The EUR/USD currency pair continued its downward trajectory, trading around 1.1610 during the Asian trading session on Monday. This marks the second consecutive day of losses for the euro, as the US Dollar (USD) gains traction, fueled by cautious comments from officials at the US Federal Reserve (Fed). These remarks have contributed to a reduced expectation of an interest rate cut happening in December.
Kansas City Fed President Jeffery Schmid expressed on Friday that monetary policy should “lean against demand growth,” indicating that the current Fed stance is “modestly restrictive.” Schmid believes this approach is appropriate given the existing economic context. In the wake of these statements, the CME FedWatch Tool reported a significant drop in market expectations for an interest rate cut, now estimating a 46% probability for a reduction of 25 basis points in the benchmark overnight borrowing rate at the upcoming December meeting. This is a decrease from the previous week’s 67% likelihood.
The USD also found additional support following the reopening of the US government, which was made possible after President Donald Trump signed a funding bill into law last week. This action effectively ended the longest government shutdown in US history, which lasted 43 days, allowing federal employees to return to work on Thursday.

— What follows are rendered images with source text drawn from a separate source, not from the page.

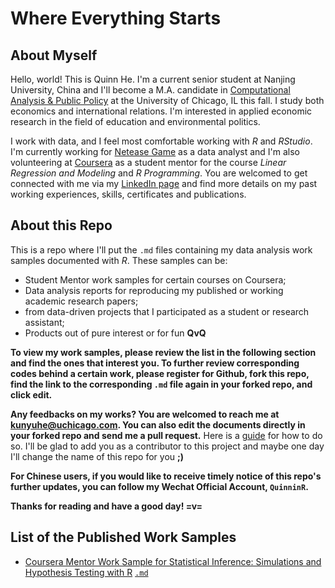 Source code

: # Where Everything Starts

About Myself
---------------------------
Hello, world! This is Quinn He. I'm a current senior student at Nanjing University, China and I'll become a M.A. candidate in [Computational Analysis & Public Policy](https://capp.sites.uchicago.edu/) at the University of Chicago, IL this fall. I study both economics and international relations. I'm interested in applied economic research in the field of education and environmental politics. 

I work with data, and I feel most comfortable working with *R* and *RStudio*. I'm currently working for [Netease Game](http://game.163.com/en/) as a data analyst and I'm also volunteering at [Coursera](https://www.coursera.org/) as a student mentor for the course *Linear Regression and Modeling* and *R Programming*. You are welcomed to get connected with me via my [LinkedIn page](https://www.linkedin.com/in/quinnhe/) and find more details on my past working experiences, skills, certificates and publications.

About this Repo
------------------------
This is a repo where I'll put the `.md` files containing my data analysis work samples documented with *R*. These samples can be: 

* Student Mentor work samples for certain courses on Coursera;   
* Data analysis reports for reproducing my published or working academic research papers;
* from data-driven projects that I participated as a student or research assistant;
* Products out of pure interest or for fun __QvQ__

__To view my work samples, please review the list in the following section and find the ones that interest you. To further review corresponding codes behind a certain work, please register for Github, fork this repo, find the link to the corresponding `.md` file again in your forked repo, and click edit.__

__Any feedbacks on my works? You are welcomed to reach me at [kunyuhe@uchicago.com](kunyuhe@uchicago.com). You can also edit the documents directly in your forked repo and send me a pull request.__ Here is a [guide](https://help.github.com/articles/about-pull-requests/) for how to do so. I'll be glad to add you as a contributor to this project and maybe one day I'll change the name of this repo for you __;)__

__For Chinese users, if you would like to receive timely notice of this repo's further updates, you can follow my Wechat Official Account, `QuinninR`.__

__Thanks for reading and have a good day! =v=__

List of the Published Work Samples
-------------------------------------
* [Coursera Mentor Work Sample for Statistical Inference: Simulations and Hypothesis Testing with R]()
  [`.md`](https://github.com/QuinninR/QuinninR-sample-analysis/blob/master/Work%20Samples/Coursera%20Mentor%20Work%20Sample%20for%20Statistical%20Inference:%20Simulations%20and%20Hypothesis%20Testing.md)
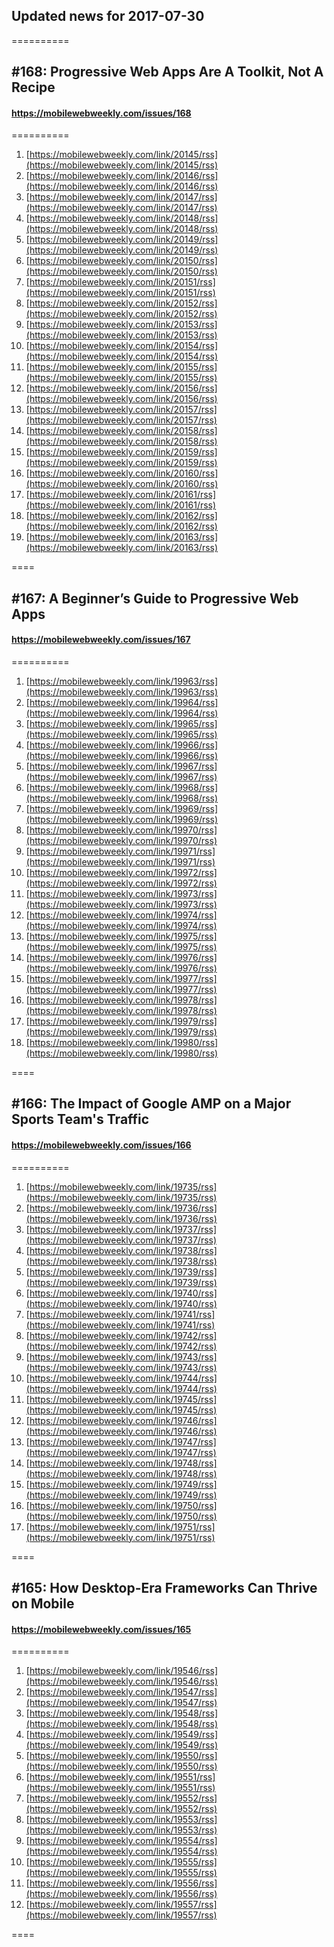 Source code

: ## Updated news for 2017-07-30 

==========
## #168: Progressive Web Apps Are A Toolkit, Not A Recipe
#### https://mobilewebweekly.com/issues/168

==========
  1. [https://mobilewebweekly.com/link/20145/rss](https://mobilewebweekly.com/link/20145/rss) 
  2. [https://mobilewebweekly.com/link/20146/rss](https://mobilewebweekly.com/link/20146/rss) 
  3. [https://mobilewebweekly.com/link/20147/rss](https://mobilewebweekly.com/link/20147/rss) 
  4. [https://mobilewebweekly.com/link/20148/rss](https://mobilewebweekly.com/link/20148/rss) 
  6. [https://mobilewebweekly.com/link/20149/rss](https://mobilewebweekly.com/link/20149/rss) 
  7. [https://mobilewebweekly.com/link/20150/rss](https://mobilewebweekly.com/link/20150/rss) 
  8. [https://mobilewebweekly.com/link/20151/rss](https://mobilewebweekly.com/link/20151/rss) 
  9. [https://mobilewebweekly.com/link/20152/rss](https://mobilewebweekly.com/link/20152/rss) 
  10. [https://mobilewebweekly.com/link/20153/rss](https://mobilewebweekly.com/link/20153/rss) 
  11. [https://mobilewebweekly.com/link/20154/rss](https://mobilewebweekly.com/link/20154/rss) 
  12. [https://mobilewebweekly.com/link/20155/rss](https://mobilewebweekly.com/link/20155/rss) 
  13. [https://mobilewebweekly.com/link/20156/rss](https://mobilewebweekly.com/link/20156/rss) 
  14. [https://mobilewebweekly.com/link/20157/rss](https://mobilewebweekly.com/link/20157/rss) 
  15. [https://mobilewebweekly.com/link/20158/rss](https://mobilewebweekly.com/link/20158/rss) 
  16. [https://mobilewebweekly.com/link/20159/rss](https://mobilewebweekly.com/link/20159/rss) 
  17. [https://mobilewebweekly.com/link/20160/rss](https://mobilewebweekly.com/link/20160/rss) 
  18. [https://mobilewebweekly.com/link/20161/rss](https://mobilewebweekly.com/link/20161/rss) 
  20. [https://mobilewebweekly.com/link/20162/rss](https://mobilewebweekly.com/link/20162/rss) 
  21. [https://mobilewebweekly.com/link/20163/rss](https://mobilewebweekly.com/link/20163/rss) 

====
## #167: A Beginner’s Guide to Progressive Web Apps
#### https://mobilewebweekly.com/issues/167

==========
  1. [https://mobilewebweekly.com/link/19963/rss](https://mobilewebweekly.com/link/19963/rss) 
  2. [https://mobilewebweekly.com/link/19964/rss](https://mobilewebweekly.com/link/19964/rss) 
  3. [https://mobilewebweekly.com/link/19965/rss](https://mobilewebweekly.com/link/19965/rss) 
  4. [https://mobilewebweekly.com/link/19966/rss](https://mobilewebweekly.com/link/19966/rss) 
  6. [https://mobilewebweekly.com/link/19967/rss](https://mobilewebweekly.com/link/19967/rss) 
  7. [https://mobilewebweekly.com/link/19968/rss](https://mobilewebweekly.com/link/19968/rss) 
  8. [https://mobilewebweekly.com/link/19969/rss](https://mobilewebweekly.com/link/19969/rss) 
  9. [https://mobilewebweekly.com/link/19970/rss](https://mobilewebweekly.com/link/19970/rss) 
  10. [https://mobilewebweekly.com/link/19971/rss](https://mobilewebweekly.com/link/19971/rss) 
  11. [https://mobilewebweekly.com/link/19972/rss](https://mobilewebweekly.com/link/19972/rss) 
  12. [https://mobilewebweekly.com/link/19973/rss](https://mobilewebweekly.com/link/19973/rss) 
  13. [https://mobilewebweekly.com/link/19974/rss](https://mobilewebweekly.com/link/19974/rss) 
  14. [https://mobilewebweekly.com/link/19975/rss](https://mobilewebweekly.com/link/19975/rss) 
  15. [https://mobilewebweekly.com/link/19976/rss](https://mobilewebweekly.com/link/19976/rss) 
  16. [https://mobilewebweekly.com/link/19977/rss](https://mobilewebweekly.com/link/19977/rss) 
  18. [https://mobilewebweekly.com/link/19978/rss](https://mobilewebweekly.com/link/19978/rss) 
  19. [https://mobilewebweekly.com/link/19979/rss](https://mobilewebweekly.com/link/19979/rss) 
  20. [https://mobilewebweekly.com/link/19980/rss](https://mobilewebweekly.com/link/19980/rss) 

====
## #166: The Impact of Google AMP on a Major Sports Team's Traffic
#### https://mobilewebweekly.com/issues/166

==========
  1. [https://mobilewebweekly.com/link/19735/rss](https://mobilewebweekly.com/link/19735/rss) 
  2. [https://mobilewebweekly.com/link/19736/rss](https://mobilewebweekly.com/link/19736/rss) 
  3. [https://mobilewebweekly.com/link/19737/rss](https://mobilewebweekly.com/link/19737/rss) 
  4. [https://mobilewebweekly.com/link/19738/rss](https://mobilewebweekly.com/link/19738/rss) 
  6. [https://mobilewebweekly.com/link/19739/rss](https://mobilewebweekly.com/link/19739/rss) 
  7. [https://mobilewebweekly.com/link/19740/rss](https://mobilewebweekly.com/link/19740/rss) 
  8. [https://mobilewebweekly.com/link/19741/rss](https://mobilewebweekly.com/link/19741/rss) 
  9. [https://mobilewebweekly.com/link/19742/rss](https://mobilewebweekly.com/link/19742/rss) 
  10. [https://mobilewebweekly.com/link/19743/rss](https://mobilewebweekly.com/link/19743/rss) 
  11. [https://mobilewebweekly.com/link/19744/rss](https://mobilewebweekly.com/link/19744/rss) 
  12. [https://mobilewebweekly.com/link/19745/rss](https://mobilewebweekly.com/link/19745/rss) 
  13. [https://mobilewebweekly.com/link/19746/rss](https://mobilewebweekly.com/link/19746/rss) 
  14. [https://mobilewebweekly.com/link/19747/rss](https://mobilewebweekly.com/link/19747/rss) 
  15. [https://mobilewebweekly.com/link/19748/rss](https://mobilewebweekly.com/link/19748/rss) 
  16. [https://mobilewebweekly.com/link/19749/rss](https://mobilewebweekly.com/link/19749/rss) 
  17. [https://mobilewebweekly.com/link/19750/rss](https://mobilewebweekly.com/link/19750/rss) 
  18. [https://mobilewebweekly.com/link/19751/rss](https://mobilewebweekly.com/link/19751/rss) 

====
## #165: How Desktop-Era Frameworks Can Thrive on Mobile
#### https://mobilewebweekly.com/issues/165

==========
  1. [https://mobilewebweekly.com/link/19546/rss](https://mobilewebweekly.com/link/19546/rss) 
  2. [https://mobilewebweekly.com/link/19547/rss](https://mobilewebweekly.com/link/19547/rss) 
  3. [https://mobilewebweekly.com/link/19548/rss](https://mobilewebweekly.com/link/19548/rss) 
  4. [https://mobilewebweekly.com/link/19549/rss](https://mobilewebweekly.com/link/19549/rss) 
  5. [https://mobilewebweekly.com/link/19550/rss](https://mobilewebweekly.com/link/19550/rss) 
  6. [https://mobilewebweekly.com/link/19551/rss](https://mobilewebweekly.com/link/19551/rss) 
  7. [https://mobilewebweekly.com/link/19552/rss](https://mobilewebweekly.com/link/19552/rss) 
  8. [https://mobilewebweekly.com/link/19553/rss](https://mobilewebweekly.com/link/19553/rss) 
  9. [https://mobilewebweekly.com/link/19554/rss](https://mobilewebweekly.com/link/19554/rss) 
  10. [https://mobilewebweekly.com/link/19555/rss](https://mobilewebweekly.com/link/19555/rss) 
  11. [https://mobilewebweekly.com/link/19556/rss](https://mobilewebweekly.com/link/19556/rss) 
  12. [https://mobilewebweekly.com/link/19557/rss](https://mobilewebweekly.com/link/19557/rss) 

====

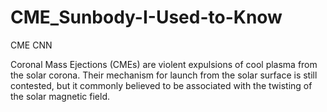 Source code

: # CME_Sunbody-I-Used-to-Know
CME CNN

Coronal Mass Ejections (CMEs) are violent expulsions of cool plasma from the solar corona. Their mechanism for launch from the solar surface is still contested, but it commonly believed to be associated with the twisting of the solar magnetic field. 
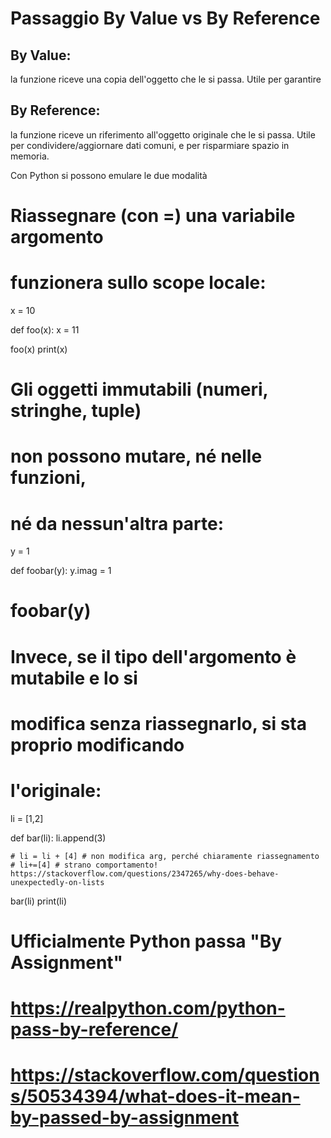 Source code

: # Passaggio By Value vs By Reference 

## By Value: 
la funzione riceve una copia dell'oggetto che le si passa. Utile per garantire 


## By Reference: 
la funzione riceve un riferimento all'oggetto originale che le si passa. Utile per condividere/aggiornare dati comuni, e per risparmiare spazio in memoria.

Con Python si possono emulare le due modalità 


# Riassegnare (con =) una variabile argomento 
# funzionera sullo scope locale:

x = 10

def foo(x):
    x = 11

foo(x)
print(x)

# Gli oggetti immutabili (numeri, stringhe, tuple) 
# non possono mutare, né nelle funzioni, 
# né da nessun'altra parte:

y = 1

def foobar(y):
    y.imag = 1

# foobar(y)


# Invece, se il tipo dell'argomento è mutabile e lo si 
# modifica senza riassegnarlo, si sta proprio modificando 
# l'originale:

li = [1,2]

def bar(li):
    li.append(3)
    
    # li = li + [4] # non modifica arg, perché chiaramente riassegnamento
    # li+=[4] # strano comportamento! https://stackoverflow.com/questions/2347265/why-does-behave-unexpectedly-on-lists

bar(li)
print(li)


#
#
# Ufficialmente Python passa "By Assignment"
# 
# https://realpython.com/python-pass-by-reference/
# https://stackoverflow.com/questions/50534394/what-does-it-mean-by-passed-by-assignment
#
#
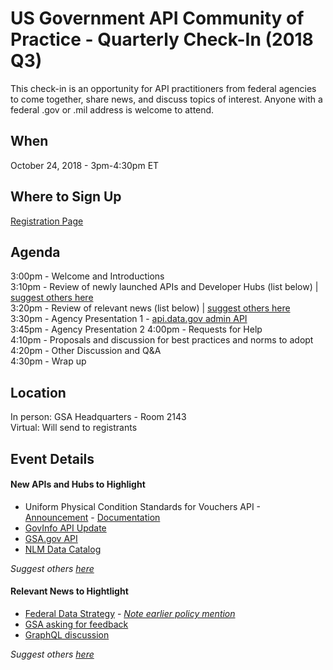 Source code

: 
# US Government API Community of Practice - Quarterly Check-In (2018 Q3)

This check-in is an opportunity for API practitioners from federal agencies to come together, share news, and discuss topics of interest.  Anyone with a federal .gov or .mil address is welcome to attend.  

## When

October 24, 2018 - 3pm-4:30pm ET

## Where to Sign Up 

[Registration Page](https://digital.gov/event/2018/10/24/government-api-community-practice-quarterly-checkin/)

## Agenda 

3:00pm - Welcome and Introductions   
3:10pm - Review of newly launched APIs and Developer Hubs (list below) | [suggest others here](https://github.com/18F/wg-api/issues/13)  
3:20pm - Review of relevant news (list below) | [suggest others here](https://github.com/18F/wg-api/issues/14)  
3:30pm - Agency Presentation 1 - [api.data.gov admin API](https://api.data.gov/developer/)  
3:45pm - Agency Presentation 2
4:00pm - Requests for Help   
4:10pm - Proposals and discussion for best practices and norms to adopt  
4:20pm - Other Discussion and Q&A  
4:30pm - Wrap up  

## Location 

In person: GSA Headquarters - Room 2143  
Virtual:  Will send to registrants  

## Event Details 


#### New APIs and Hubs to Highlight

* Uniform Physical Condition Standards for
Vouchers API - [Announcement](https://twitter.com/HUDREAC/status/1036970537338249216) - [Documentation](https://www.hud.gov/sites/dfiles/PIH/documents/isdv_upcsv_Postman_API_10022018.pdf)
* [GovInfo API Update](https://www.govinfo.gov/features/api)
* [GSA.gov API](https://www.gsa.gov/about-us/gsa-content-api)
* [NLM Data Catalog](https://datadiscovery.nlm.nih.gov/browse)

_Suggest others [here](https://github.com/18F/wg-api/issues/13)_

#### Relevant News to Hightlight 

* [Federal Data Strategy](https://strategy.data.gov/) - _[Note earlier policy mention](https://www.whitehouse.gov/sites/whitehouse.gov/files/omb/memoranda/2017/m-17-06.pdf)_
* [GSA asking for feedback](https://github.com/GSA/api-standards/issues)
* [GraphQL discussion](https://www.programmableweb.com/news/why-you-should-or-should-not-use-graphql/elsewhere-web/2018/10/21)


_Suggest others [here](https://github.com/18F/wg-api/issues/14)_
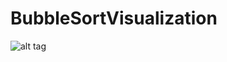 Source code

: # BubbleSortVisualization
![alt tag](https://dl.dropboxusercontent.com/u/44558106/BubbleSortVisualization_screen.png)
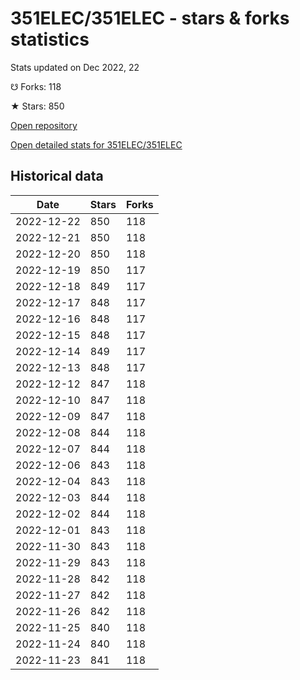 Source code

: # 351ELEC/351ELEC - stars & forks statistics

Stats updated on Dec 2022, 22

☋ Forks: 118

★ Stars: 850

[Open repository](https://github.com/351ELEC/351ELEC)

[Open detailed stats for 351ELEC/351ELEC](https://reviewgithub.com/rep/351ELEC/351ELEC)

## Historical data
| Date | Stars | Forks |
|------|-------|-------|
| 2022-12-22 | 850 | 118 | 
| 2022-12-21 | 850 | 118 | 
| 2022-12-20 | 850 | 118 | 
| 2022-12-19 | 850 | 117 | 
| 2022-12-18 | 849 | 117 | 
| 2022-12-17 | 848 | 117 | 
| 2022-12-16 | 848 | 117 | 
| 2022-12-15 | 848 | 117 | 
| 2022-12-14 | 849 | 117 | 
| 2022-12-13 | 848 | 117 | 
| 2022-12-12 | 847 | 118 | 
| 2022-12-10 | 847 | 118 | 
| 2022-12-09 | 847 | 118 | 
| 2022-12-08 | 844 | 118 | 
| 2022-12-07 | 844 | 118 | 
| 2022-12-06 | 843 | 118 | 
| 2022-12-04 | 843 | 118 | 
| 2022-12-03 | 844 | 118 | 
| 2022-12-02 | 844 | 118 | 
| 2022-12-01 | 843 | 118 | 
| 2022-11-30 | 843 | 118 | 
| 2022-11-29 | 843 | 118 | 
| 2022-11-28 | 842 | 118 | 
| 2022-11-27 | 842 | 118 | 
| 2022-11-26 | 842 | 118 | 
| 2022-11-25 | 840 | 118 | 
| 2022-11-24 | 840 | 118 | 
| 2022-11-23 | 841 | 118 | 

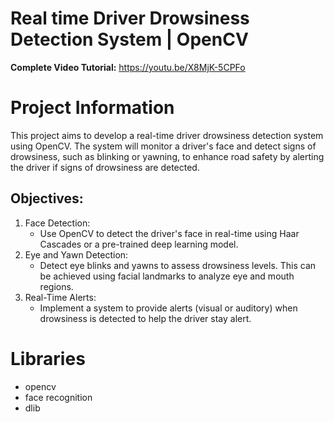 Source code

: # Real time Driver Drowsiness Detection System | OpenCV

**Complete Video Tutorial:** https://youtu.be/X8MjK-5CPFo

# Project Information

This project aims to develop a real-time driver drowsiness detection system using OpenCV. The system will monitor a driver's face and detect signs of drowsiness, such as blinking or yawning, to enhance road safety by alerting the driver if signs of drowsiness are detected.

## Objectives:
1. Face Detection:
	- Use OpenCV to detect the driver's face in real-time using Haar Cascades or a pre-trained deep learning model.
2. Eye and Yawn Detection:
	- Detect eye blinks and yawns to assess drowsiness levels. This can be achieved using facial landmarks to analyze eye and mouth regions.
3. Real-Time Alerts:
	- Implement a system to provide alerts (visual or auditory) when drowsiness is detected to help the driver stay alert.

# Libraries

- opencv
- face recognition
- dlib
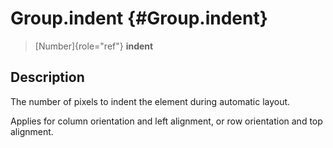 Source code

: Group.indent {#Group.indent}
============

> [Number]{role="ref"} **indent**

Description
-----------

The number of pixels to indent the element during automatic layout.

Applies for column orientation and left alignment, or row orientation
and top alignment.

In Europe, Bloomberg reported that European Central Bank (ECB) Governing Council Member Olli Rehn cautioned against ignoring the risks associated with slowing inflation, while also acknowledging that there are upside risks within the eurozone economy. Despite facing challenges from the tariff policies of the Trump administration, Rehn noted that the euro-area economy is demonstrating slow but steady growth. He stressed the importance of maintaining strong bank buffers and adopting a vigilant policy stance.
The Euro, utilized by the 20 member countries of the Eurozone, is the second most traded currency globally, accounting for roughly 31% of all foreign exchange transactions in 2022, with an average daily turnover exceeding $2.2 trillion. The EUR/USD pair is the most traded in the world, representing about 30% of all currency transactions.
The European Central Bank, headquartered in Frankfurt, plays a critical role in managing monetary policy for the Eurozone. Its primary objectives include maintaining price stability, which involves controlling inflation or stimulating economic growth. The primary tool at the ECB’s disposal is the adjustment of interest rates, where relatively high rates tend to bolster the Euro’s value.
Decisions regarding monetary policy are made by the ECB Governing Council, which convenes eight times a year, comprising heads of Eurozone national banks and six permanent members, including ECB President Christine Lagarde. Inflation data from the Eurozone, particularly measured through the Harmonized Index of Consumer Prices (HICP), serves as a vital metric for the Euro. A rise in inflation beyond the ECB’s 2% target typically compels the central bank to increase rates to restore balance.
Economic indicators such as GDP growth, Manufacturing and Services PMIs, employment figures, and consumer sentiment surveys are crucial for assessing the Euro’s strength. A robust economy not only attracts foreign investment but can also lead to higher interest rates set by the ECB, which would strengthen the Euro further. Conversely, weak economic data often translates to a decline in the Euro’s value.
Among the significant economic statistics impacting the Euro is the Trade Balance, which reflects the difference between export earnings and import expenditures. A positive Trade Balance indicates strong demand for a nation’s exports, thereby enhancing the currency’s value. Conversely, a negative balance could weaken the Euro, highlighting the complex interplay between trade dynamics and currency valuation.